What is the most popular sight reference in your scope for Vegas? I have always shot a large circle but am considering a big dot to blackout the 10 ring. All thoughts on this welcome.
Thanks


----------



## 60xar

I would say find what works best for you and stick with it, each person has there own preference. I prefer a ring(TrueSpot Sniper scope)


----------



## archerpap

a frosty lens.


----------



## Mach-X

*frosty?*

So the entire target is out of focus? And you just work on good form as the shot progress's? The picture is cool but what does it look like on a vegas face? When its frosted can you still read the target number?
Thanks


----------



## archerpap

All you see is the center of the target. Takes a liitle bit to geet used to, but everything things else is just how you make it. I focus on the target I am shooting, and draw the bow. No need to worry about target numbers or anything else. I see about half the 8 ring, and the rest yellow.


----------



## Mach-X

*I have seen something like that!*

Feather Vision has something like that. The lens actually makes everything look farther away and the center is drilled out. The yellow of the Vegas target looks much closer. I will "frost" it by smearing chapstick on the lens and shoot it to try that.
Thanks,
Kevin


----------



## redman

The fv lens is called the allusion lens works great for me indoors


----------



## Lien2

60xar said:


> I would say find what works best for you and stick with it, each person has there own preference. I prefer a ring(TrueSpot Sniper scope)


+1
I prefer a circle/ring as well.

Lien2


----------



## The Swami

1/8 inch Flo Green dot.


----------



## DannyB

Always curious what our sports top archers are using. So.... TTT


----------



## 2fingers

I have a black circle around a red fiber. When the fiber is not very bright the circle is very nice.


----------



## Mach-X

*Fingers Pro*

I know one of the pro's Jeff Fabry shoots the freestyle limited uses a large black dot 3/16th of an inch and blocks out the yellow in a vegas face using a 6X lens. I dont know the other pros well enough to ask them.


----------



## N7709K

Lots of them shoot dots.

I prefer a truespot and shoot good with one, but I haven't tried a dot for a long time


----------



## Ginge

just a quick question about dots and rings which side of the scope do you stick them on?


----------



## The Swami

The side of the lens facing you.


----------



## MountainMan86

in response to the lens that is blurred. i believe Specialty Archery makes a two power lens. meaning the lens has two different powers. this will make what you want to focus on crystal clear and everything else blurry but you'll still be able to see. much better than just confined to just a small 8 ring sized whole.


----------



## archerpap

Ask Jesse how he likes his confined lens. It's just something you have to get used to. I tried to shoot a dot, and hate it. One thing it will not work on is a 3D target or an animal target without the center dot. Them you can't tell where you are, but the 3D targets at Redding have an orange dot on them, so it's no different then shooting a paper target. Just center the dot, and let it rip. It's main design is to center all your attention or focus to the center of the target.


----------



## bdwhitetalhunt

how to do you find the center of the lens to stick on the dot or circle

do you just eyeball it, then adjust your windage and elevation to compensate for it not be PERFECTLY centered


----------



## The Swami

bdwhitetalhunt said:


> how to do you find the center of the lens to stick on the dot or circle
> 
> do you just eyeball it, then adjust your windage and elevation to compensate for it not be PERFECTLY centered


Create a template that allows you to center the reticle. First take the lens out of the scope and trace the outline of the lens.

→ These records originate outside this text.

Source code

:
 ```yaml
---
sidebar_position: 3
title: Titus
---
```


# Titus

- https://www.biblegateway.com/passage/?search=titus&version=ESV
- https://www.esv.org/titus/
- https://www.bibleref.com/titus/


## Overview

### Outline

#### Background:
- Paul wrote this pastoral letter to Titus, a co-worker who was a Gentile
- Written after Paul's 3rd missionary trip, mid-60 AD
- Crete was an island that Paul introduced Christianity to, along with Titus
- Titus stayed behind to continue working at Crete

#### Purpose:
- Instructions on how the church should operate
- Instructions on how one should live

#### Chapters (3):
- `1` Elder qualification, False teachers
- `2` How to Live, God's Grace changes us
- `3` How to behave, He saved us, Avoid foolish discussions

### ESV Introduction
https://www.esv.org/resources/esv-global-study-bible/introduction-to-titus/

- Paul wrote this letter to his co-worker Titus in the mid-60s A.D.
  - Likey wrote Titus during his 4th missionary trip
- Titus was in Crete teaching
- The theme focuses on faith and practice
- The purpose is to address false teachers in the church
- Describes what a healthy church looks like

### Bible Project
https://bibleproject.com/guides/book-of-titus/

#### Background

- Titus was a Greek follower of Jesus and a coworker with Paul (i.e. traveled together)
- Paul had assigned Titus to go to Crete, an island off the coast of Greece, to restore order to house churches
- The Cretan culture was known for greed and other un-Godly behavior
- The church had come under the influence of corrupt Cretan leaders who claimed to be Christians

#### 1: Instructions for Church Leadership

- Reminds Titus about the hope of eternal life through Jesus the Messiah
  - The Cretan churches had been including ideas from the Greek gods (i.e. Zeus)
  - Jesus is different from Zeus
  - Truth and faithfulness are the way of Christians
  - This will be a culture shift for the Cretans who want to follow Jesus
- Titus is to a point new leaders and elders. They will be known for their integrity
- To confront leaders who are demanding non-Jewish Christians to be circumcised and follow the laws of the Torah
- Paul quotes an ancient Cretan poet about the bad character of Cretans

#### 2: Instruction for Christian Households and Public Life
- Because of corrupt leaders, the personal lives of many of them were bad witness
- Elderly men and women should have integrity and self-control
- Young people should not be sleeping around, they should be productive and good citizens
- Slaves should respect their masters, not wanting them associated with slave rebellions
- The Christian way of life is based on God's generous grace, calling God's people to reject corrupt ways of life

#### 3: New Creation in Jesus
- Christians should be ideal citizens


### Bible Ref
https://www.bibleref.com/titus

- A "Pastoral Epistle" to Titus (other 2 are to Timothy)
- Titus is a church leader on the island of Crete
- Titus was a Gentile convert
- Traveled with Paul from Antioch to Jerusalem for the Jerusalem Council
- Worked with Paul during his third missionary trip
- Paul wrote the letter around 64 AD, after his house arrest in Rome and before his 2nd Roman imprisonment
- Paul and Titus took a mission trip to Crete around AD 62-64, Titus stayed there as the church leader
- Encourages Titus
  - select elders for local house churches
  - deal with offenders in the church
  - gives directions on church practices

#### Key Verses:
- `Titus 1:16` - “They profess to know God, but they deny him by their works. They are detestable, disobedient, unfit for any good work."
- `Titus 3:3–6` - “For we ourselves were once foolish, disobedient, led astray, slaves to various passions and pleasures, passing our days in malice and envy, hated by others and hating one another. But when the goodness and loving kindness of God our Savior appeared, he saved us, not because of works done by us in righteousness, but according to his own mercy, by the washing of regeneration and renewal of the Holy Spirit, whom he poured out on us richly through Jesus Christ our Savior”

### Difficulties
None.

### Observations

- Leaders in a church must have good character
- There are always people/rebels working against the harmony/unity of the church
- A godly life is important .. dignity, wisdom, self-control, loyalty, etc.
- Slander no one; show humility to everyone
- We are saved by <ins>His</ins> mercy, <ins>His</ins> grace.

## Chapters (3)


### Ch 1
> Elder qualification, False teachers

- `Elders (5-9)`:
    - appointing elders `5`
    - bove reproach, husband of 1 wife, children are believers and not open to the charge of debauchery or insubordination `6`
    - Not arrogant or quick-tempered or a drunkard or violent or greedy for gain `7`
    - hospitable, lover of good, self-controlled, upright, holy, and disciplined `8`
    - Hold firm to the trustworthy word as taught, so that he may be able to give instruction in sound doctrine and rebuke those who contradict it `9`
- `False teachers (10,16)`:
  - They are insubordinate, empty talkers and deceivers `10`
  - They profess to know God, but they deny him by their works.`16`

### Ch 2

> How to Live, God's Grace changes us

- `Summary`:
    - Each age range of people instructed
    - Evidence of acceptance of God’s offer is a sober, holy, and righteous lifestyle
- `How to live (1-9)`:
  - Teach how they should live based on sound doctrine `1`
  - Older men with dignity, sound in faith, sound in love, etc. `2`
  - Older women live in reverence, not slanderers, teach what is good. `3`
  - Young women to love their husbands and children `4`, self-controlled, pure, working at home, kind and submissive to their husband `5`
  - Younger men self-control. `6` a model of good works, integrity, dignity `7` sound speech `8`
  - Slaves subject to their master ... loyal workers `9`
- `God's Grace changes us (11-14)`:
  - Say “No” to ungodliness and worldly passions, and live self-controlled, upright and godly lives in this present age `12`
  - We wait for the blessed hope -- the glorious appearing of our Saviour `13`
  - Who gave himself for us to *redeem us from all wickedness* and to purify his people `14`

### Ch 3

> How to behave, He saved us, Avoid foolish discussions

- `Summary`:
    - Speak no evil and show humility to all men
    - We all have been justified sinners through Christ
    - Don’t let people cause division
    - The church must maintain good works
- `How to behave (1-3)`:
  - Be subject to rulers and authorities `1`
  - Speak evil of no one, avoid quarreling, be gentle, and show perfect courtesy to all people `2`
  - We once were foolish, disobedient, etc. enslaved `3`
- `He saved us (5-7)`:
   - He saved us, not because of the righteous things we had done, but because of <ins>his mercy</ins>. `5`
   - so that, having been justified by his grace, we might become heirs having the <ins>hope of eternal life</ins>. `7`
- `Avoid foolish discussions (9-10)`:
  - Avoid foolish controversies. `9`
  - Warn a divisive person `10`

Then measure the diameter of the circle best you can and divide in half. That will be your radius.

Draw a line through the outline of the lens vertically that cuts the circle in half and then do a line horizontally. You then have what looks to be a crosshair sight on your lens circle. 

If you are careful doing this, you should get the same radius measurement vertically and horizontally. That means that the point where both lines intersect will be the center of the circle.

Lay your lens down perfectly within the circle you have traced and secure it down with tape. Once you have it secured, then place the dot on the lens at the intersection of the lines.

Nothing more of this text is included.